En un descubrimiento que desafía nuestra comprensión intuitiva de la física, los investigadores han observado con éxito “pinchazos de oscuridad” (pequeños vacíos vacíos) que se mueven más rápido que la velocidad de la luz. Si bien esto suena como una violación de las leyes fundamentales de Einstein, el fenómeno en realidad confirma un profundo matiz en cómo opera el universo.

La naturaleza del “vacío”

Para entender cómo algo puede escapar de la luz, primero hay que entender qué son realmente estos vacíos. No son objetos físicos, sino singularidades : puntos de nada absoluta creados por la interferencia de ondas.

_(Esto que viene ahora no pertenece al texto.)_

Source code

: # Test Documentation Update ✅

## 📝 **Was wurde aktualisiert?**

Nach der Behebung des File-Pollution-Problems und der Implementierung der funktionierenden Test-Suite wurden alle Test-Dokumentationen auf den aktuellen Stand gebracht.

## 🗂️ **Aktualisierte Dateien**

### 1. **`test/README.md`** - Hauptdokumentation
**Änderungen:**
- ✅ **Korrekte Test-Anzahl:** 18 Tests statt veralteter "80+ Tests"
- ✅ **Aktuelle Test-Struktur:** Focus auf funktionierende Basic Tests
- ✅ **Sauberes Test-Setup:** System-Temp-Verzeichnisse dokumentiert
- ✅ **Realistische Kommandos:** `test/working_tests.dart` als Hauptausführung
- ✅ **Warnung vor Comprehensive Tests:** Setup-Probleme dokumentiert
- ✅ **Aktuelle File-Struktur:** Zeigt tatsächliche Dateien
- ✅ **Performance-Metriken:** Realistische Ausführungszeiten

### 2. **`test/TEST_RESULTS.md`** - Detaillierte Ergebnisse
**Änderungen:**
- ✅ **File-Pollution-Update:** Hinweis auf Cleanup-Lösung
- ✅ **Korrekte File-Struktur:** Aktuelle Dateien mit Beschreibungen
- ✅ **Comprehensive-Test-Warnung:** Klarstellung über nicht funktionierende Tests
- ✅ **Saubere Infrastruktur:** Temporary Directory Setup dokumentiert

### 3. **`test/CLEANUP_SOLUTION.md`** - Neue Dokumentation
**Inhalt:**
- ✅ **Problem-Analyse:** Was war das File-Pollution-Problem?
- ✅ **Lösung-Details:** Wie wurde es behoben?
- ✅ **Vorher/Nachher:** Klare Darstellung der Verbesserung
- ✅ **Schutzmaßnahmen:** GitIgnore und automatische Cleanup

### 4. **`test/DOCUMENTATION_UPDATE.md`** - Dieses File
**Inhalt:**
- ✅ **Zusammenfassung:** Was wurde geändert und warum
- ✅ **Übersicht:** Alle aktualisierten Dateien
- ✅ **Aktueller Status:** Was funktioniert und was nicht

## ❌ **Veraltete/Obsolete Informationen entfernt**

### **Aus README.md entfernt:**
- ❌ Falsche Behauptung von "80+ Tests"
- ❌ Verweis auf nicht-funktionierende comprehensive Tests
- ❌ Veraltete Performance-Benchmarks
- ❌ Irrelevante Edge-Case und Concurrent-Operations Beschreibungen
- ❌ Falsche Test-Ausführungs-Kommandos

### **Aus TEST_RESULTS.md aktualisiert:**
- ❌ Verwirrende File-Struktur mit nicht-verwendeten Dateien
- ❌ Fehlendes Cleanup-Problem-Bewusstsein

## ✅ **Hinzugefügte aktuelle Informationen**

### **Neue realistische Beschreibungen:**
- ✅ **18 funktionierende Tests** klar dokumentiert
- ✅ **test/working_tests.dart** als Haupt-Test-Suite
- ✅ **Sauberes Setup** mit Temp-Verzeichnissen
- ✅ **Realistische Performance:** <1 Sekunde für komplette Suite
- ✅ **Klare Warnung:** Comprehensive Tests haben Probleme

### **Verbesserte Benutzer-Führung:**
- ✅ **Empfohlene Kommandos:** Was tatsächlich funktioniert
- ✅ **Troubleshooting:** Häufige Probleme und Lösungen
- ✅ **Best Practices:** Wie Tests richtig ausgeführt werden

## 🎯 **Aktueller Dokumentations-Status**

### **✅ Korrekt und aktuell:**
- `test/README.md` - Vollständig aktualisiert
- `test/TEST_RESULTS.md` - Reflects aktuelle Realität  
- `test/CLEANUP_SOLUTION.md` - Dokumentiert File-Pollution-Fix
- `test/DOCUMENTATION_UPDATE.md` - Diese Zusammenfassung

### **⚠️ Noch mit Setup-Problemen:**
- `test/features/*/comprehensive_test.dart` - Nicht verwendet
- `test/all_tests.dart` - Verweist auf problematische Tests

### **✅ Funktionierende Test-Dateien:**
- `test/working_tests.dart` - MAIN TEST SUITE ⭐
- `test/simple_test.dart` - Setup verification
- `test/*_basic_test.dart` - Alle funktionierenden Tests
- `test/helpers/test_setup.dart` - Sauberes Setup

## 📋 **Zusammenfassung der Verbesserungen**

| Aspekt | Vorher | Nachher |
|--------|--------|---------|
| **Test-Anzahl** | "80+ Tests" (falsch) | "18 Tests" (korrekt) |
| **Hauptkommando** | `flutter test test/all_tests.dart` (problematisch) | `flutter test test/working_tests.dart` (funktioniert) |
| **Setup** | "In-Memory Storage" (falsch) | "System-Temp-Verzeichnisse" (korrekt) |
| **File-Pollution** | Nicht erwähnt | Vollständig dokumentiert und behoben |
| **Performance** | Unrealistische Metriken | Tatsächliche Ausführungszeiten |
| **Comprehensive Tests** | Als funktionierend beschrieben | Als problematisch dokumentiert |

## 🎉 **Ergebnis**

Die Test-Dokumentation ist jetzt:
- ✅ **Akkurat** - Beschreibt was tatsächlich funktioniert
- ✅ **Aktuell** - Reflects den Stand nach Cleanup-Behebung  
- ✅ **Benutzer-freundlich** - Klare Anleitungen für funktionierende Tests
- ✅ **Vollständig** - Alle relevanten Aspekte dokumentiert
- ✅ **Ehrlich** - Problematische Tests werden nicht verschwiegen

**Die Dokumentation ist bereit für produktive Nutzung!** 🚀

Imagínese la superficie de un lago. Cuando dos ondas se encuentran, pueden combinarse para crear una cresta más grande o cancelarse entre sí para crear un valle profundo. Si varias ondas interfieren de una manera específica, pueden crear un punto donde la magnitud de la onda cae a cero. Este “punto nulo” o singularidad actúa como un pequeño remolino de nada en movimiento.

Por qué la relatividad permanece intacta

La teoría de la relatividad especial de Einstein dicta que ninguna materia, energía o información puede viajar más rápido que la velocidad de la luz ($c$). Este es el límite máximo de velocidad del universo porque la materia y la energía son los portadores de información.

Sin embargo, estas singularidades son diferentes:
– Son puntos vacíos de la nada.
– No contienen ni masa, ni energía, ni información.
– Debido a que son “ausencia” más que “presencia”, no están sujetos al límite de velocidad cósmica.

En esencia, el “vacío” no es viajar; más bien, la ubicación de la nada se desplaza a través del medio a velocidades que teóricamente pueden acercarse al infinito.

El experimento: capturar lo invisible

Utilizando microscopía electrónica ultrarrápida avanzada, un equipo de investigación dirigido por el Instituto de Tecnología Technion-Israel observó estos fenómenos dentro de una fina capa de nitruro de boro. Se centraron en los fonones-polaritones, cuasipartículas que se comportan como un híbrido de ondas de luz y sonido.

El estudio, publicado recientemente en la revista Nature, destaca una característica destacable de estos vacíos:
1. Aceleración exponencial: Cuando dos singularidades se acercan, pueden acelerar exponencialmente.
2. El límite de la observación: A medida que estos vacíos se acercan a velocidades extremas, se vuelven cada vez más difíciles de detectar, lo que convierte su observación en una importante hazaña técnica.

Por qué esto es importante para la ciencia

Este descubrimiento es más que una curiosidad matemática; proporciona una nueva lente a través de la cual ver los elementos fundamentales de la realidad.

1. Definición de los límites de la física de partículas

Al estudiar estos vacíos, los científicos pueden comprender mejor la línea donde termina el “comportamiento de las ondas” y comienza el “comportamiento de las partículas”. Mientras que los vacíos ignoran la velocidad de la luz, las partículas reales deben obedecerla. Observar esta transición ayuda a los físicos a mapear el punto exacto donde las singularidades dejan de actuar como partículas y comienzan a comportarse como pura interferencia de ondas.

2. Una nueva herramienta para el descubrimiento

Se espera que las innovadoras técnicas de microscopía desarrolladas para este estudio tengan un efecto dominó en múltiples disciplinas. La capacidad de observar fenómenos extremadamente pequeños y de alta velocidad podría desbloquear “procesos ocultos” en:
Química: Observación de interacciones moleculares rápidas.
Biología: Seguimiento de movimientos celulares esquivos.
Superconductividad: Comprensión de sistemas cuánticos complejos.

“Nuestro descubrimiento revela leyes universales de la naturaleza compartidas por todo tipo de ondas, desde ondas sonoras y flujos de fluidos hasta sistemas complejos como los superconductores”, afirma el profesor Ido Kaminer del Instituto Tecnológico Technion-Israel.

Conclusión

Al observar singularidades que superan a la luz, los investigadores han demostrado que, si bien la materia está sujeta a la relatividad, el “vacío” entre las ondas no lo está. Este avance proporciona una nueva forma de estudiar los límites de la física y ofrece nuevas y poderosas herramientas para observar los momentos más rápidos y esquivos del mundo natural.